FIG. 10 is a schematic diagram illustrating a weak coupling
transmission response of a four-mode defected ground structure
resonator and filter vary with a width of a first slot line and a
current distribution map based on an electromagnetic simulation
software (HFSS) according to a first embodiment of the present
invention, where "a" indicates W.sub.1=1 mm, "b" indicates
W.sub.1=3 mm, "c" indicates W.sub.1=5 mm, 1M refers to a first
resonant mode, 2M refers to a second resonant mode, 3M refers to a
third resonant mode and 4M refers to a fourth resonant mode;
FIG. 11 is a schematic diagram illustrating a weak coupling
transmission response of a four-mode defected ground structure
resonator and filter vary with a width of a second slot line
according to a second embodiment of the present invention, where
"a" indicates W.sub.2=0 4 mm, "b" indicates W.sub.2=1.0111111, "c"
indicates W.sub.2=4.0 mm, 1M refers to a first resonant mode, 2M
refers to a second resonant mode, 3M refers to a third resonant
mode and 4M refers to a fourth resonant mode;
FIG. 12 is a schematic diagram illustrating a weak coupling
transmission response of a four-mode defected ground structure
resonator and filter vary with a distance between two fifth slot
lines which are located at a same side of a first slot line
according to a third embodiment of the present invention, where "a"
indicates S.sub.1=0.3 mm, "b" indicates S.sub.1=0.6 mm, "c"

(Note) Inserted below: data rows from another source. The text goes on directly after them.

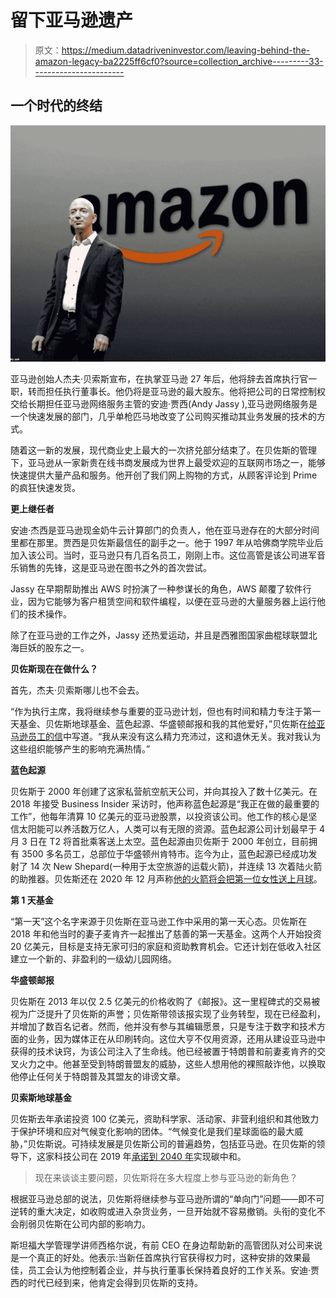 # 留下亚马逊遗产

> 原文：<https://medium.datadriveninvestor.com/leaving-behind-the-amazon-legacy-ba2225ff6cf0?source=collection_archive---------33----------------------->

## 一个时代的终结

![](img/e65c5335b49adbea3c324175e422fa18.png)

亚马逊创始人杰夫·贝索斯宣布，在执掌亚马逊 27 年后，他将辞去首席执行官一职，转而担任执行董事长。他仍将是亚马逊的最大股东。他将把公司的日常控制权交给长期担任亚马逊网络服务主管的安迪·贾西(Andy Jassy ),亚马逊网络服务是一个快速发展的部门，几乎单枪匹马地改变了公司购买推动其业务发展的技术的方式。

随着这一新的发展，现代商业史上最大的一次挤兑部分结束了。在贝佐斯的管理下，亚马逊从一家新贵在线书商发展成为世界上最受欢迎的互联网市场之一，能够快速提供大量产品和服务。他开创了我们网上购物的方式，从顾客评论到 Prime 的疯狂快速发货。

**更上继任者**

安迪·杰西是亚马逊现金奶牛云计算部门的负责人，他在亚马逊存在的大部分时间里都在那里。贾西是贝佐斯最信任的副手之一。他于 1997 年从哈佛商学院毕业后加入该公司。当时，亚马逊只有几百名员工，刚刚上市。这位高管是该公司进军音乐销售的先锋，这是亚马逊在图书之外的首次尝试。

Jassy 在早期帮助推出 AWS 时扮演了一种参谋长的角色，AWS 颠覆了软件行业，因为它能够为客户租赁空间和软件编程，以便在亚马逊的大量服务器上运行他们的技术操作。

除了在亚马逊的工作之外，Jassy 还热爱运动，并且是西雅图国家曲棍球联盟北海巨妖的股东之一。

**贝佐斯现在在做什么？**

首先，杰夫·贝索斯哪儿也不会去。

“作为执行主席，我将继续参与重要的亚马逊计划，但也有时间和精力专注于第一天基金、贝佐斯地球基金、蓝色起源、华盛顿邮报和我的其他爱好，”贝佐斯在[给亚马逊员工的信](https://www.cnbc.com/2021/02/02/jeff-bezos-to-step-down-as-amazon-ceo-andy-jassy-to-take-over-in-q3.html)中写道。“我从来没有这么精力充沛过，这和退休无关。我对我认为这些组织能够产生的影响充满热情。”

**蓝色起源**

贝佐斯于 2000 年创建了这家私营航空航天公司，并向其投入了数十亿美元。在 2018 年接受 Business Insider 采访时，他声称蓝色起源是“我正在做的最重要的工作”，他每年清算 10 亿美元的亚马逊股票，以投资该公司。他工作的核心是坚信太阳能可以养活数万亿人，人类可以有无限的资源。蓝色起源公司计划最早于 4 月 3 日在 T2 将首批乘客送上太空。蓝色起源由贝佐斯于 2000 年创立，目前拥有 3500 多名员工，总部位于华盛顿州肯特市。迄今为止，蓝色起源已经成功发射了 14 次 New Shepard(一种用于太空旅游的运载火箭)，并连续 13 次着陆火箭的助推器。贝佐斯还在 2020 年 12 月声称[他的火箭将会把第一位女性送上月球](https://www.businessinsider.com/jeff-bezos-blue-origin-be-7-rocket-engine-test-artemis-2020-12)。

**第 1 天基金**

“第一天”这个名字来源于贝佐斯在亚马逊工作中采用的第一天心态。贝佐斯在 2018 年和他当时的妻子麦肯齐一起推出了慈善的第一天基金。这两个人开始投资 20 亿美元，目标是支持无家可归的家庭和资助教育机会。它还计划在低收入社区建立一个新的、非盈利的一级幼儿园网络。

**华盛顿邮报**

贝佐斯在 2013 年以仅 2.5 亿美元的价格收购了《邮报》。这一里程碑式的交易被视为广泛提升了贝佐斯的声誉；贝佐斯带领该报实现了业务转型，现在已经盈利，并增加了数百名记者。然而，他并没有参与其编辑愿景，只是专注于数字和技术方面的业务，因为媒体正在从印刷转向。这位大亨不仅用资源，还用从建设亚马逊中获得的技术诀窍，为该公司注入了生命线。他已经被置于特朗普和前妻麦肯齐的交叉火力之中。他甚至受到特朗普盟友的威胁，这些人想用他的裸照敲诈他，以换取他停止任何关于特朗普及其盟友的诽谤文章。

**贝索斯地球基金**

贝佐斯去年承诺投资 100 亿美元，资助科学家、活动家、非营利组织和其他致力于保护环境和应对气候变化影响的团体。“气候变化是我们星球面临的最大威胁，”贝佐斯说。可持续发展是贝佐斯公司的普遍趋势，包括亚马逊。在贝佐斯的领导下，这家科技公司在 2019 年[承诺到 2040 年](https://www.businessinsider.com/jeff-bezos-amazon-climate-change-pledge-2019-9)实现碳中和。

> 现在来谈谈主要问题，贝佐斯将在多大程度上参与亚马逊的新角色？

根据亚马逊总部的说法，贝佐斯将继续参与亚马逊所谓的“单向门”问题——即不可逆转的重大决定，如收购或进入杂货业务，一旦开始就不容易撤销。头衔的变化不会削弱贝佐斯在公司内部的影响力。

斯坦福大学管理学讲师西格尔说，有前 CEO 在身边帮助新的高管团队对公司来说是一个真正的好处。他表示:当新任首席执行官获得权力时，这种安排的效果最佳，员工会认为他控制着企业，并与执行董事长保持着良好的工作关系。安迪·贾西的时代已经到来，他肯定会得到贝佐斯的支持。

indicates S.sub.1=1.0 mm, 1M refers to a first resonant mode, 2M
refers to a second resonant mode, 3M refers to a third resonant
mode and 4M refers to a fourth resonant mode;
FIG. 13 is a schematic diagram illustrating a weak coupling
transmission response of a four-mode defected ground structure
resonator and filter vary with length of a sixth slot line
according to a fourth embodiment of the present invention, where
"a" indicates L.sub.6=5 0 mm, "b" indicates L.sub.6=5.8 mm, "c"

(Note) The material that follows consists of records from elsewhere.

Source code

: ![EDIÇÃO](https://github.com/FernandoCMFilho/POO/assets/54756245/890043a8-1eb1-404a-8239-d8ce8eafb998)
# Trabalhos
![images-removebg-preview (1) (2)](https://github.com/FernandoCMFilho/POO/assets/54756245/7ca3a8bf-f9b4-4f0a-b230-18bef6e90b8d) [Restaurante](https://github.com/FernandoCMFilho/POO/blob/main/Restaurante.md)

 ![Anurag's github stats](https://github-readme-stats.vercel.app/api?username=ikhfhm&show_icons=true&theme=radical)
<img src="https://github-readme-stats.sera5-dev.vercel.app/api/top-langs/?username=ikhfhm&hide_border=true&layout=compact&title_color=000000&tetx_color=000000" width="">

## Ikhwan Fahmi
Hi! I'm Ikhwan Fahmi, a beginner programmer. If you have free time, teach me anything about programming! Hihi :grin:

indicates L.sub.6=6.5 mm and "d" indicates L.sub.6=7.0 mm;
FIG. 14 is a schematic diagram illustrating a weak coupling
transmission response of a four-mode defected ground structure
resonator and filter vary with length of a microstrip feed line
section that covers parts of a fourth slot line according to a
fifth embodiment of the present invention, where "a" indicates
d.sub.2=10.2 mm, "b" indicates d.sub.2=11.2 mm, "c" indicates
d.sub.2=11.7 mm and "d" indicates d.sub.2=12.2 mm;
FIG. 15 is an object view illustrating a four-mode defected ground
structure filter according to a sixth embodiment of the present
invention;
FIG. 16 is a diagram illustrating results of simulating and testing
parameter S and radiation loss of a four-mode defected ground
structure filter according to a sixth embodiment of the present
invention, where M refers to test results and A refers to
simulation results.
DETAILED DESCRIPTION
In order to obviously understand the above mentioned objects,
features and advantages of the present invention, descriptions
would be given in more detail with reference to the drawings and
embodiments.
The present invention discloses a four-mode defected ground
structure resonator. As shown in FIG. 1 to FIG. 5, respectively,
they are the first schematic structural diagram of the four-mode
defected ground structure resonator, the schematic structural
diagram of the first defected ground unit, the schematic structural
diagram of the second defected ground unit, the second schematic
structural diagram of the four-mode defected ground structure
resonator and the third schematic structural diagram of the
four-mode defected ground structure resonator according to
embodiments of the present invention.
Where, the four-mode defected ground structure resonator includes a
metal dielectric substrate 1 and a defected ground unit 2 which is
etched in one surface of the metal dielectric substrate 1. Shape of
the defected ground unit 2 is axially symmetric about a first
central axis ab of the defected ground unit 2, and shape of the
defected ground unit 2 is axially symmetric about a second central
axis cd of the defected ground unit 2, and the first central axis
ab and the second central axis cd are mutually perpendicular. In
the present invention, the first central axis ab is defined to be a
central axis that can divide the H-shaped or quasi H-shaped
structure into the left and right halves (after dividing into the
two halves, each portion is T-shaped or quasi T-shaped), and the
second central axis cd is defined to be a central axis that can
divide the H-shaped or quasi H-shaped structure into the upper and
lower halves (after dividing into the two halves, each portion is
U-shaped or quasi U-shaped). Specifically, the defected ground unit
2 includes a first defected ground unit 21 and four second defected
ground units 22, where the first defected ground unit 21 is
provided with H-shape or quasi H-shape. In the present invention
the defined quasi H-shape refers to a shape similar to H-shape as a
whole. The second defected ground units 22 are provided with
L-shape, quasi L-shape, U-shape or quasi U-shape. The quasi L-shape
defined in the present invention refers to a shape similar to
L-shape as a whole, for example, one free end of the L-shape (i.e.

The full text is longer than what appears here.